On second-generation p-values for equivalence testing and study planning, and flexible false discovery rate computation for classical p-values

Abstract

Second-generation p-values (SGPVs) have been proposed and discussed in the literature as an alternative inferential statistic to indicate when the data support the null or alternative hypothesis, or when the data are inconclusive. As they are inferentially non-denominational, SGPVs can be used with frequentists, likelihood or Bayesian methods. This dissertation compares the behavior of SGPVs to classical equivalence tests, explores the operational characteristics of SGPV for study planning, and presents a tool for flexible false discovery rate computations for classical p-values.

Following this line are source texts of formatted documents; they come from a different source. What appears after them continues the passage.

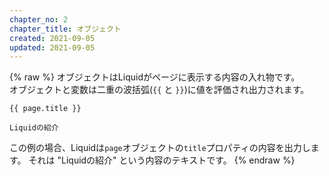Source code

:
 ```yaml
---
chapter_no: 2
chapter_title: オブジェクト
created: 2021-09-05
updated: 2021-09-05
---
```

{% raw %}
オブジェクトはLiquidがページに表示する内容の入れ物です。  
オブジェクトと変数は二重の波括弧(`{{` と `}}`)に値を評価され出力されます。

```:Input
{{ page.title }}
```

```output:Output
Liquidの紹介
```

この例の場合、Liquidは`page`オブジェクトの`title`プロパティの内容を出力します。
それは "Liquidの紹介" という内容のテキストです。
{% endraw %}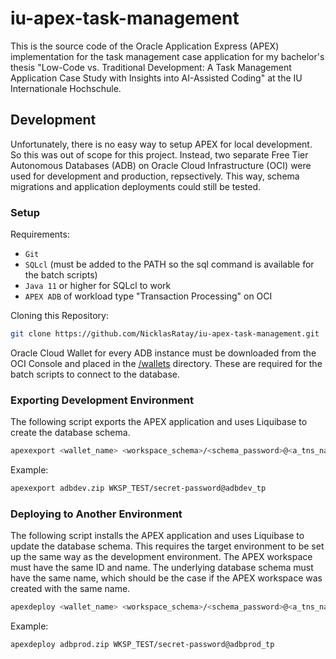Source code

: # iu-apex-task-management

This is the source code of the Oracle Application Express (APEX) implementation for the task management case application for my bachelor's thesis "Low-Code vs. Traditional Development: A Task Management Application Case Study with Insights into AI-Assisted Coding" at the IU Internationale Hochschule.

## Development
Unfortunately, there is no easy way to setup APEX for local development. So this was out of scope for this project. Instead, two separate Free Tier Autonomous Databases (ADB) on Oracle Cloud Infrastructure (OCI) were used for development and production, repsectively. This way, schema migrations and application deployments could still be tested.

### Setup

Requirements:
- `Git`
- `SQLcl` (must be added to the PATH so the sql command is available for the batch scripts)
- `Java 11` or higher for SQLcl to work
- `APEX ADB` of workload type "Transaction Processing" on OCI

Cloning this Repository:
```bash
git clone https://github.com/NicklasRatay/iu-apex-task-management.git
```

Oracle Cloud Wallet for every ADB instance must be downloaded from the OCI Console and placed in the [/wallets](./wallets) directory. These are required for the batch scripts to connect to the database.

### Exporting Development Environment

The following script exports the APEX application and uses Liquibase to create the database schema.

```bash
apexexport <wallet_name> <workspace_schema>/<schema_password>@<a_tns_name_from_wallet>
```

Example:
```bash
apexexport adbdev.zip WKSP_TEST/secret-password@adbdev_tp
```

### Deploying to Another Environment

The following script installs the APEX application and uses Liquibase to update the database schema. This requires the target environment to be set up the same way as the development environment. The APEX workspace must have the same ID and name. The underlying database schema must have the same name, which should be the case if the APEX workspace was created with the same name.

```bash
apexdeploy <wallet_name> <workspace_schema>/<schema_password>@<a_tns_name_from_wallet>
```

Example:
```bash
apexdeploy adbprod.zip WKSP_TEST/secret-password@adbprod_tp
```
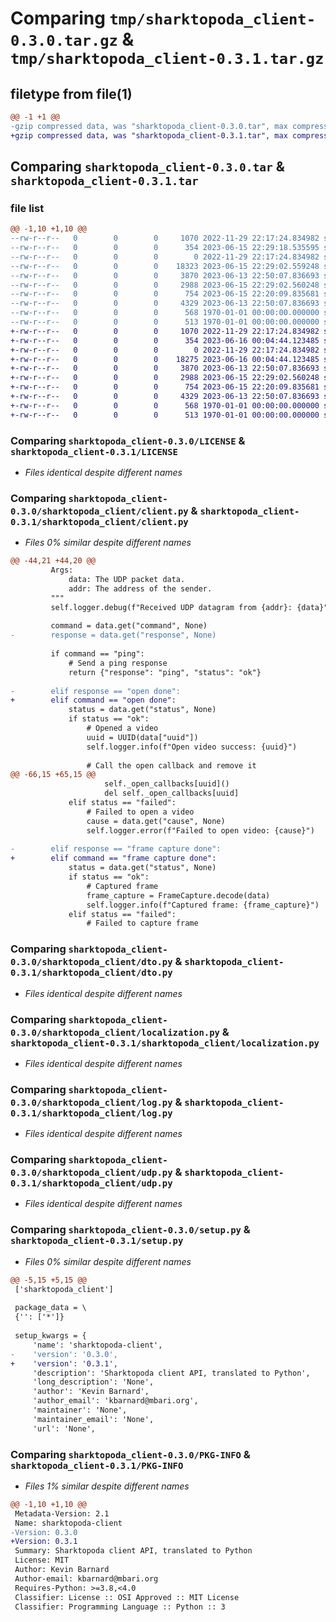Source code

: # Comparing `tmp/sharktopoda_client-0.3.0.tar.gz` & `tmp/sharktopoda_client-0.3.1.tar.gz`

## filetype from file(1)

```diff
@@ -1 +1 @@
-gzip compressed data, was "sharktopoda_client-0.3.0.tar", max compression
+gzip compressed data, was "sharktopoda_client-0.3.1.tar", max compression
```

## Comparing `sharktopoda_client-0.3.0.tar` & `sharktopoda_client-0.3.1.tar`

### file list

```diff
@@ -1,10 +1,10 @@
--rw-r--r--   0        0        0     1070 2022-11-29 22:17:24.834982 sharktopoda_client-0.3.0/LICENSE
--rw-r--r--   0        0        0      354 2023-06-15 22:29:18.535595 sharktopoda_client-0.3.0/pyproject.toml
--rw-r--r--   0        0        0        0 2022-11-29 22:17:24.834982 sharktopoda_client-0.3.0/sharktopoda_client/__init__.py
--rw-r--r--   0        0        0    18323 2023-06-15 22:29:02.559248 sharktopoda_client-0.3.0/sharktopoda_client/client.py
--rw-r--r--   0        0        0     3870 2023-06-13 22:50:07.836693 sharktopoda_client-0.3.0/sharktopoda_client/dto.py
--rw-r--r--   0        0        0     2988 2023-06-15 22:29:02.560248 sharktopoda_client-0.3.0/sharktopoda_client/localization.py
--rw-r--r--   0        0        0      754 2023-06-15 22:20:09.835681 sharktopoda_client-0.3.0/sharktopoda_client/log.py
--rw-r--r--   0        0        0     4329 2023-06-13 22:50:07.836693 sharktopoda_client-0.3.0/sharktopoda_client/udp.py
--rw-r--r--   0        0        0      568 1970-01-01 00:00:00.000000 sharktopoda_client-0.3.0/setup.py
--rw-r--r--   0        0        0      513 1970-01-01 00:00:00.000000 sharktopoda_client-0.3.0/PKG-INFO
+-rw-r--r--   0        0        0     1070 2022-11-29 22:17:24.834982 sharktopoda_client-0.3.1/LICENSE
+-rw-r--r--   0        0        0      354 2023-06-16 00:04:44.123485 sharktopoda_client-0.3.1/pyproject.toml
+-rw-r--r--   0        0        0        0 2022-11-29 22:17:24.834982 sharktopoda_client-0.3.1/sharktopoda_client/__init__.py
+-rw-r--r--   0        0        0    18275 2023-06-16 00:04:44.123485 sharktopoda_client-0.3.1/sharktopoda_client/client.py
+-rw-r--r--   0        0        0     3870 2023-06-13 22:50:07.836693 sharktopoda_client-0.3.1/sharktopoda_client/dto.py
+-rw-r--r--   0        0        0     2988 2023-06-15 22:29:02.560248 sharktopoda_client-0.3.1/sharktopoda_client/localization.py
+-rw-r--r--   0        0        0      754 2023-06-15 22:20:09.835681 sharktopoda_client-0.3.1/sharktopoda_client/log.py
+-rw-r--r--   0        0        0     4329 2023-06-13 22:50:07.836693 sharktopoda_client-0.3.1/sharktopoda_client/udp.py
+-rw-r--r--   0        0        0      568 1970-01-01 00:00:00.000000 sharktopoda_client-0.3.1/setup.py
+-rw-r--r--   0        0        0      513 1970-01-01 00:00:00.000000 sharktopoda_client-0.3.1/PKG-INFO
```

### Comparing `sharktopoda_client-0.3.0/LICENSE` & `sharktopoda_client-0.3.1/LICENSE`

 * *Files identical despite different names*

### Comparing `sharktopoda_client-0.3.0/sharktopoda_client/client.py` & `sharktopoda_client-0.3.1/sharktopoda_client/client.py`

 * *Files 0% similar despite different names*

```diff
@@ -44,21 +44,20 @@
         Args:
             data: The UDP packet data.
             addr: The address of the sender.
         """
         self.logger.debug(f"Received UDP datagram from {addr}: {data}")
 
         command = data.get("command", None)
-        response = data.get("response", None)
 
         if command == "ping":
             # Send a ping response
             return {"response": "ping", "status": "ok"}
 
-        elif response == "open done":
+        elif command == "open done":
             status = data.get("status", None)
             if status == "ok":
                 # Opened a video
                 uuid = UUID(data["uuid"])
                 self.logger.info(f"Open video success: {uuid}")
                 
                 # Call the open callback and remove it
@@ -66,15 +65,15 @@
                     self._open_callbacks[uuid]()
                     del self._open_callbacks[uuid]
             elif status == "failed":
                 # Failed to open a video
                 cause = data.get("cause", None)
                 self.logger.error(f"Failed to open video: {cause}")
 
-        elif response == "frame capture done":
+        elif command == "frame capture done":
             status = data.get("status", None)
             if status == "ok":
                 # Captured frame
                 frame_capture = FrameCapture.decode(data)
                 self.logger.info(f"Captured frame: {frame_capture}")
             elif status == "failed":
                 # Failed to capture frame
```

### Comparing `sharktopoda_client-0.3.0/sharktopoda_client/dto.py` & `sharktopoda_client-0.3.1/sharktopoda_client/dto.py`

 * *Files identical despite different names*

### Comparing `sharktopoda_client-0.3.0/sharktopoda_client/localization.py` & `sharktopoda_client-0.3.1/sharktopoda_client/localization.py`

 * *Files identical despite different names*

### Comparing `sharktopoda_client-0.3.0/sharktopoda_client/log.py` & `sharktopoda_client-0.3.1/sharktopoda_client/log.py`

 * *Files identical despite different names*

### Comparing `sharktopoda_client-0.3.0/sharktopoda_client/udp.py` & `sharktopoda_client-0.3.1/sharktopoda_client/udp.py`

 * *Files identical despite different names*

### Comparing `sharktopoda_client-0.3.0/setup.py` & `sharktopoda_client-0.3.1/setup.py`

 * *Files 0% similar despite different names*

```diff
@@ -5,15 +5,15 @@
 ['sharktopoda_client']
 
 package_data = \
 {'': ['*']}
 
 setup_kwargs = {
     'name': 'sharktopoda-client',
-    'version': '0.3.0',
+    'version': '0.3.1',
     'description': 'Sharktopoda client API, translated to Python',
     'long_description': 'None',
     'author': 'Kevin Barnard',
     'author_email': 'kbarnard@mbari.org',
     'maintainer': 'None',
     'maintainer_email': 'None',
     'url': 'None',
```

### Comparing `sharktopoda_client-0.3.0/PKG-INFO` & `sharktopoda_client-0.3.1/PKG-INFO`

 * *Files 1% similar despite different names*

```diff
@@ -1,10 +1,10 @@
 Metadata-Version: 2.1
 Name: sharktopoda-client
-Version: 0.3.0
+Version: 0.3.1
 Summary: Sharktopoda client API, translated to Python
 License: MIT
 Author: Kevin Barnard
 Author-email: kbarnard@mbari.org
 Requires-Python: >=3.8,<4.0
 Classifier: License :: OSI Approved :: MIT License
 Classifier: Programming Language :: Python :: 3
```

First, we derive the mathematical relationship between SGPVs and traditional equivalence testing. We provide a conceptual framework for comparing the two approaches and conclude that the flexibility of the second-generation p-value framework offers notable advantages including ease of use, clear interpretation, and improved statistical properties. Second, we investigate different ways to specify the "interval null hypothesis" or indifference zone that is critical to the second-generation p-value (SGPV). We propose allowing the indifference zone to shrink as the sample size grows as a way of mitigating collaborator uncertainty about the indifference zone. Shrinking the indifference zone can balance the power and errors in a classical sense, but it is only practically useful in certain settings. Third, we introduce a new user-friendly R package for estimating FDRs and computing adjusted p-values for FDR control. A key contribution of this package is that it distinguishes between these two quantities while also offering several refined algorithms for estimating them. In conclusion, this work identifies the most flexible and easy-to-use method for establishing equivalence, proposes a new concept to adjust for collaborator uncertainty in SGPV methods, and creates a new user-friendly package for computing FDRs and adjusted p-values. The motivation behind these contributions is that the reporting of second-generation p-values and false discovery rates greatly improves the dissemination, transparency, and accessibility of statistical analyses.